▶ _Assignment_
Once the images are set aside, return every entry exactly.

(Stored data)
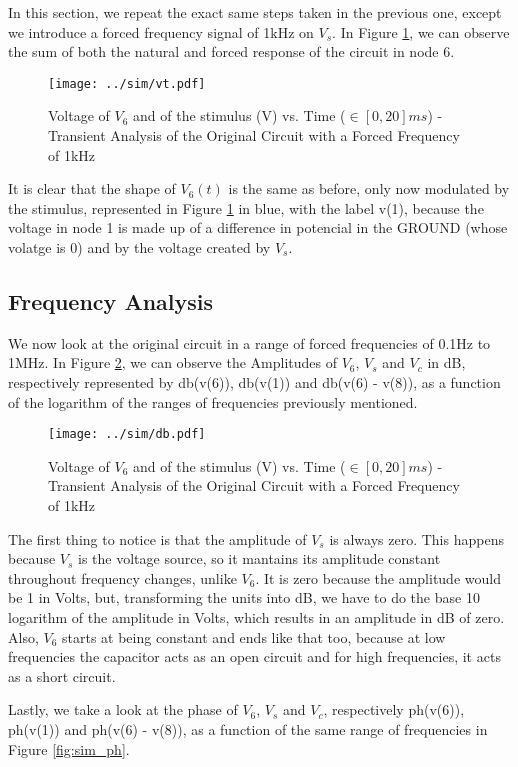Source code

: In this section, we repeat the exact same steps taken in the previous one, except we introduce a forced frequency signal of 1kHz on $V_s$. In Figure \ref{fig:sim-graph4}, we can observe the sum of both the natural and forced response of the circuit in node 6.


\begin{figure}[H] \centering
\texttt{[image: ../sim/vt.pdf]}
\caption{Voltage of $V_6$ and of the stimulus (V) vs. Time ($\in [0, 20]ms$) - Transient Analysis of the Original Circuit with a Forced Frequency of 1kHz}
\label{fig:sim-graph4}
\end{figure}

It is clear that the shape of $V_6(t)$ is the same as before, only now modulated by the stimulus, represented in Figure \ref{fig:sim-graph4} in blue, with the label v(1), because the voltage in node 1 is made up of a difference in potencial in the GROUND (whose volatge is 0) and by the voltage created by $V_s$.

\subsection{Frequency Analysis}
\label{subsec:sim_freq}

We now look at the original circuit in a range of forced frequencies of 0.1Hz to 1MHz. In Figure \ref{fig:sim_db}, we can observe the Amplitudes of $V_6$, $V_s$ and $V_c$ in dB, respectively represented by db(v(6)), db(v(1)) and db(v(6) - v(8)), as a function of the logarithm of the ranges of frequencies previously mentioned.

\begin{figure}[H] \centering
\texttt{[image: ../sim/db.pdf]}
\caption{Voltage of $V_6$ and of the stimulus (V) vs. Time ($\in [0, 20]ms$) - Transient Analysis of the Original Circuit with a Forced Frequency of 1kHz}
\label{fig:sim_db}
\end{figure}

The first thing to notice is that the amplitude of $V_s$ is always zero. This happens because $V_s$ is the voltage source, so it mantains its amplitude constant throughout frequency changes, unlike $V_6$. It is zero because the amplitude would be 1 in Volts, but, transforming the units into dB, we have to do the base 10 logarithm of the amplitude in Volts, which results in an amplitude in dB of zero. Also, $V_6$ starts at being constant and ends like that too, because at low frequencies the capacitor acts as an open circuit and for high frequencies, it acts as a short circuit.
\par
Lastly, we take a look at the phase of $V_6$, $V_s$ and $V_c$, respectively ph(v(6)), ph(v(1)) and ph(v(6) - v(8)), as a function of the same range of frequencies in Figure \ref{fig:sim_ph}.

▶ _Answer space_
Source code

: In this section, we repeat the exact same steps taken in the previous one, except we introduce a forced frequency signal of 1kHz on $V_s$. In Figure \ref{fig:sim-graph4}, we can observe the sum of both the natural and forced response of the circuit in node 6.


\begin{figure}[H] \centering
\texttt{[image: ../sim/vt.pdf]}
\caption{Voltage of $V_6$ and of the stimulus (V) vs. Time ($\in [0, 20]ms$) - Transient Analysis of the Original Circuit with a Forced Frequency of 1kHz}
\label{fig:sim-graph4}
\end{figure}

It is clear that the shape of $V_6(t)$ is the same as before, only now modulated by the stimulus, represented in Figure \ref{fig:sim-graph4} in blue, with the label v(1), because the voltage in node 1 is made up of a difference in potencial in the GROUND (whose volatge is 0) and by the voltage created by $V_s$.

\subsection{Frequency Analysis}
\label{subsec:sim_freq}

We now look at the original circuit in a range of forced frequencies of 0.1Hz to 1MHz. In Figure \ref{fig:sim_db}, we can observe the Amplitudes of $V_6$, $V_s$ and $V_c$ in dB, respectively represented by db(v(6)), db(v(1)) and db(v(6) - v(8)), as a function of the logarithm of the ranges of frequencies previously mentioned.

\begin{figure}[H] \centering
\texttt{[image: ../sim/db.pdf]}
\caption{Voltage of $V_6$ and of the stimulus (V) vs. Time ($\in [0, 20]ms$) - Transient Analysis of the Original Circuit with a Forced Frequency of 1kHz}
\label{fig:sim_db}
\end{figure}

The first thing to notice is that the amplitude of $V_s$ is always zero. This happens because $V_s$ is the voltage source, so it mantains its amplitude constant throughout frequency changes, unlike $V_6$. It is zero because the amplitude would be 1 in Volts, but, transforming the units into dB, we have to do the base 10 logarithm of the amplitude in Volts, which results in an amplitude in dB of zero. Also, $V_6$ starts at being constant and ends like that too, because at low frequencies the capacitor acts as an open circuit and for high frequencies, it acts as a short circuit.
\par
Lastly, we take a look at the phase of $V_6$, $V_s$ and $V_c$, respectively ph(v(6)), ph(v(1)) and ph(v(6) - v(8)), as a function of the same range of frequencies in Figure \ref{fig:sim_ph}.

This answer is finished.